Biography

Biography

One Eye on the Prize

Nick Fury’s formative past remains as secretive as the man himself. But, with inspiration from his grandfather and a drive to do good at all costs, he distinguished himself in a military career to earn the rank of Colonel and be appointed director of the Strategic Homeland Intervention, Enforcement and Logistics Division, the intelligence agency better known as S.H.I.E.L.D.

Nick Fury and S.H.I.E.L.D.

At some point in his past, presumably in a combat situation, Fury lost the use of an eye and incurred permanent scarring around it, which he hid with an eyepatch. He also began to court acquaintances and even friendships with such luminaries as genius inventor Howard Stark and the influential Alexander Pierce.

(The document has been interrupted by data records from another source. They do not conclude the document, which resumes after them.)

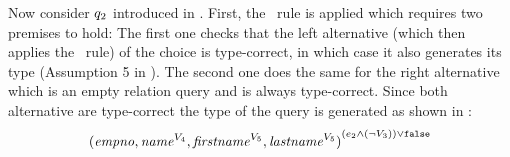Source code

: \begin{example}

%
Now consider \ensuremath{\vQ_2} introduced in .
First, the \choiceE\ rule is applied which requires two premises to hold:
The first one checks that the left alternative (which then applies the \prjE\ rule) 
of the choice is type-correct, in which 
case it also generates its type (Assumption 5 in ).
The second one does the same for the right alternative which is an empty relation 
query and is always type-correct. Since both alternative are type-correct the type 
of the query is generated as shown in :
\[
\annot [(\dimMeta_2 \wedge (\neg \vThree)) \vee \texttt{false}] {( \empno, \annot [\vFour] \name, \annot [\vFive] \fname, \annot [\vFive] \lname)}
\]
%
 
%
\end{example}

\newpage


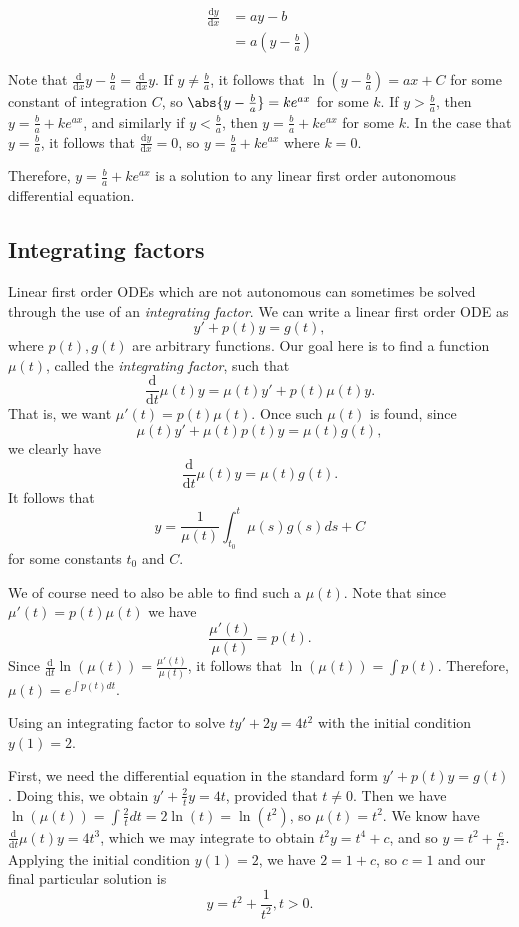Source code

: \documentclass[12pt]{article}
\begin{document}
\begin{align*}
    \frac{\mathrm{d}y}{\mathrm{d}x} &= ay - b \\
    &= a(y - \frac{b}{a})
\end{align*}

Note that $\frac{\mathrm{d}}{\mathrm{d}x}{y - \frac{b}{a}} = \frac{\mathrm{d}}{\mathrm{d}x}y$. If $y \neq \frac{b}{a}$, it follows that $\ln(y - \frac{b}{a}) = ax + C$ for some constant of integration $C$, so $\abs{y - \frac{b}{a}} = ke^{ax}$ for some $k$. If $y > \frac{b}{a}$, then $y = \frac{b}{a} + ke^{ax}$, and similarly if $y < \frac{b}{a}$, then $y = \frac{b}{a} + ke^{ax}$ for some $k$. In the case that $y = \frac{b}{a}$, it follows that $\frac{\mathrm{d}y}{\mathrm{d}x} = 0$, so $y = \frac{b}{a} + ke^{ax}$ where $k = 0$.

Therefore, $y = \frac{b}{a} + ke^{ax}$ is a solution to any linear first order autonomous differential equation.

\subsection{Integrating factors}

Linear first order ODEs which are not autonomous can sometimes be solved through the use of an \emph{integrating factor}. We can write a linear first order ODE as \[y' + p(t)y = g(t),\] where $p(t), g(t)$ are arbitrary functions. Our goal here is to find a function $\mu(t)$, called the \emph{integrating factor}, such that
\[\frac{\mathrm{d}}{\mathrm{d}t}\mu(t)y = \mu(t)y' + p(t)\mu(t)y.\] That is, we want $\mu'(t) = p(t)\mu(t)$. Once such $\mu(t)$ is found, since \[\mu(t)y' + \mu(t)p(t)y = \mu(t)g(t),\] we clearly have \[\frac{\mathrm{d}}{\mathrm{d}t}\mu(t)y = \mu(t)g(t).\] It follows that \[y = \frac{1}{\mu(t)}\int_{t_0}^t \mu(s)g(s)ds + C\] for some constants $t_0$ and $C$.

We of course need to also be able to find such a $\mu(t)$. Note that since $\mu'(t) = p(t)\mu(t)$ we have \[\frac{\mu'(t)}{\mu(t)} = p(t).\] Since $\frac{\mathrm{d}}{\mathrm{d}t}\ln(\mu(t)) = \frac{\mu'(t)}{\mu(t)}$, it follows that $\ln(\mu(t)) = \int p(t)$. Therefore, $\mu(t) = e^{\int p(t)dt}$.

\begin{exmp}
    Using an integrating factor to solve $ty' + 2y = 4t^2$ with the initial condition $y(1) = 2$.

    First, we need the differential equation in the standard form $y' + p(t)y = g(t)$. Doing this, we obtain $y' + \frac{2}{t}y = 4t$, provided that $t \neq 0$. Then we have $\ln(\mu(t)) = \int \frac{2}{t}dt = 2\ln(t) = \ln(t^2)$, so $\mu(t) = t^2$. We know have $\frac{\mathrm{d}}{\mathrm{d}t}\mu(t)y = 4t^3$, which we may integrate to obtain $t^2y = t^4 + c$, and so $y = t^2 + \frac{c}{t^2}$. Applying the initial condition $y(1) = 2$, we have $2 = 1 + c$, so $c = 1$ and our final particular solution is \[y = t^2 + \frac{1}{t^2}, t > 0.\]
\end{exmp}
\end{document}
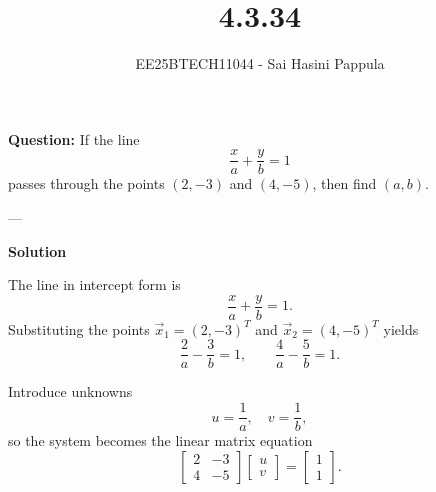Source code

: \documentclass[journal]{IEEEtran}
\begin{document}

\vspace{3cm}

\title{4.3.34}
\author{EE25BTECH11044 - Sai Hasini Pappula}
 \maketitle
{\let\newpage\relax\maketitle}

\renewcommand{\thefigure}{\theenumi}
\renewcommand{\thetable}{\theenumi}
\setlength{\intextsep}{10pt} 

\renewcommand{\thetable}{\theenumi}

\textbf{Question:}  
If the line 
\[
\frac{x}{a} + \frac{y}{b} = 1
\]
passes through the points $(2,-3)$ and $(4,-5)$, then find $(a,b)$. 

---

\textbf{Solution}

The line in intercept form is
\begin{equation}
\frac{x}{a} + \frac{y}{b} = 1.
\end{equation}
Substituting the points $\vec{x}_1=(2,-3)^T$ and $\vec{x}_2=(4,-5)^T$ yields
\begin{equation}
\frac{2}{a} - \frac{3}{b} = 1, \qquad
\frac{4}{a} - \frac{5}{b} = 1.
\end{equation}

Introduce unknowns
\begin{equation}
u=\frac{1}{a}, \quad v=\frac{1}{b},
\end{equation}
so the system becomes the linear matrix equation
\begin{equation}
\begin{bmatrix}
2 & -3\\[4pt]
4 & -5
\end{bmatrix}
\begin{bmatrix} u\\[2pt] v\end{bmatrix}
=
\begin{bmatrix}1\\[2pt]1\end{bmatrix}.
\end{equation}
\end{document}
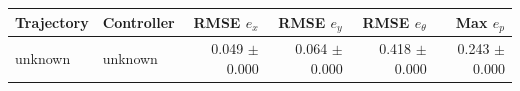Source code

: \begin{tabular}{llrrrr}
\hline
Trajectory & Controller & RMSE $e_x$ & RMSE $e_y$ & RMSE $e_\theta$ & Max $e_p$ \\
\hline
unknown & unknown & 0.049 $\pm$ 0.000 & 0.064 $\pm$ 0.000 & 0.418 $\pm$ 0.000 & 0.243 $\pm$ 0.000 \\
\hline
\end{tabular}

As director of S.H.I.E.L.D., Fury kept many balls in the air at the same time, many of them of a highly confidential nature, but chief among them was the Avengers Initiative. His goal seemed to be the ultimate protection of mankind, but his means to this end were often seen as extreme by those around him who discovered his secrets.

 

A Good Soldier

Nick Fury is highly adept at all forms of tactics, strategy, and combat situations and is not afraid to get his own hands dirty in the field. His weapons expertise covers both personal firearms like the Smith & Wesson M&P pistol he usually carries, to far heavier ordinance such as missile launchers.

Nick Fury and Black Widow

When in a fight, he remains cool and collected, though he may be abrasive when dealing with what he sees as unruly or insubordinate operatives under his command. Those few who know him best see a good man in Fury, though one often compromised by his unflagging duty and personal sense of responsibilities.

 

Cutting Off Heads

The global terrorist organization Hydra has proven to be one of Nick Fury’s greatest obstacles and has provided him with more than one occasion of a former friend or colleague betraying him for Hydra’s own goals.

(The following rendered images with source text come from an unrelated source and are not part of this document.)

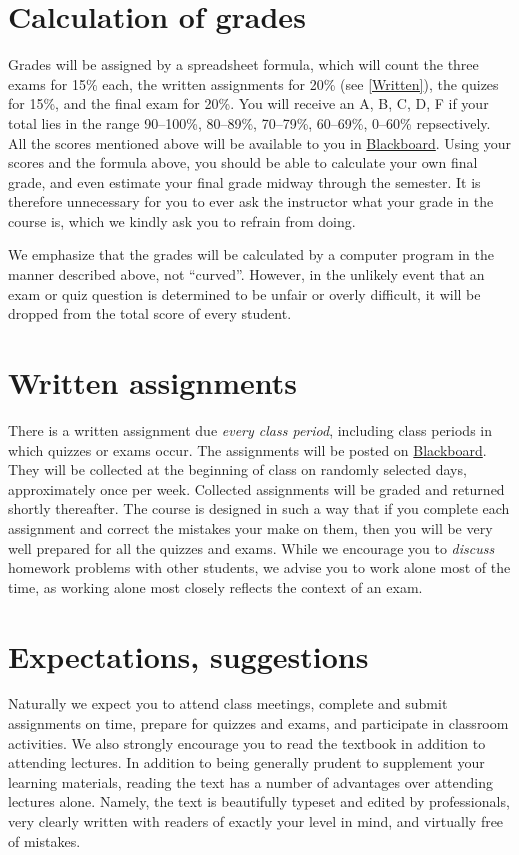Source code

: \documentclass[11pt]{article}
\begin{document}
\section{Calculation of grades}\label{Assessment}
Grades will be assigned by a spreadsheet formula, which will count
the three exams for 15\% each,
the written assignments for 20\% (see \autoref{Written}),
the quizes for 15\%, and the final exam for 20\%.
You will receive an A, B, C, D, F if your total lies in the range
90--100\%, 80--89\%, 70--79\%, 60--69\%, 0--60\% repsectively.
All the scores mentioned above will be available to you in
\href{https://bb.its.iastate.edu}{Blackboard}. Using your scores
and the formula above, you should be able to calculate your own final grade,
and even estimate your final grade midway through the semester.
It is therefore unnecessary for you to ever ask the instructor
what your grade in the course is, which we kindly ask you to refrain from
doing.

We emphasize that the grades will be calculated by a computer program in the manner described
above, not ``curved''. However, in the unlikely event that an exam or quiz question is determined
to be unfair or overly difficult, it will be dropped from the total score of
every student.

\section{Written assignments}\label{Written}
There is a written assignment due {\em every 
class period}, including class periods
in which quizzes or exams occur.
The assignments will be posted on \href{https://bb.its.iastate.edu}{Blackboard}.
They will be collected at the beginning
of class on randomly selected days, approximately
once per week. Collected assignments
will be graded and returned shortly thereafter.
The course is designed in such a way that if you complete each assignment and 
correct the mistakes your make on them,
then you will be very well prepared for all the quizzes and exams.
While we encourage you to {\em discuss} homework problems with other
students, we advise you to work alone most of the time,
as working alone most closely reflects the context of an exam.

\section{Expectations, suggestions} Naturally we expect you to attend 
class meetings, complete and submit assignments on 
time, prepare for quizzes and exams, and participate in classroom 
activities. We also strongly encourage you to read the textbook
in addition to attending lectures.
In addition to being generally prudent to 
supplement your learning materials, reading the text has a number of 
advantages over attending lectures alone. Namely, the text is beautifully 
typeset and edited by professionals, very clearly written with readers 
of exactly your level in mind, and virtually free of mistakes.
\end{document}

Once considered an old and good friend, Alexander Pierce rises to the vaunted position of World Security Council Secretary, but reveals himself as Hydra during Fury’s Project: Insight debacle. It is Fury himself who deals the killing blow to his old ally.

Nick Fury

Beyond his battles with Hydra and his differences with the World Security Council, perhaps Nick Fury’s other greatest opponent is the Asgardian trickster god Loki. When Loki directs a campaign against the Earth to gain the power of the Infinity Stone called the Tesseract for an extraterrestrial force, Fury sees it as his opportunity to call the Avengers to assemble as a blockade against it. After the team captures Loki, Fury himself faces the Asgardian to inform him of the special features of his cell on a S.H.I.E.L.D. carrier, though in the end they do little good to hold him.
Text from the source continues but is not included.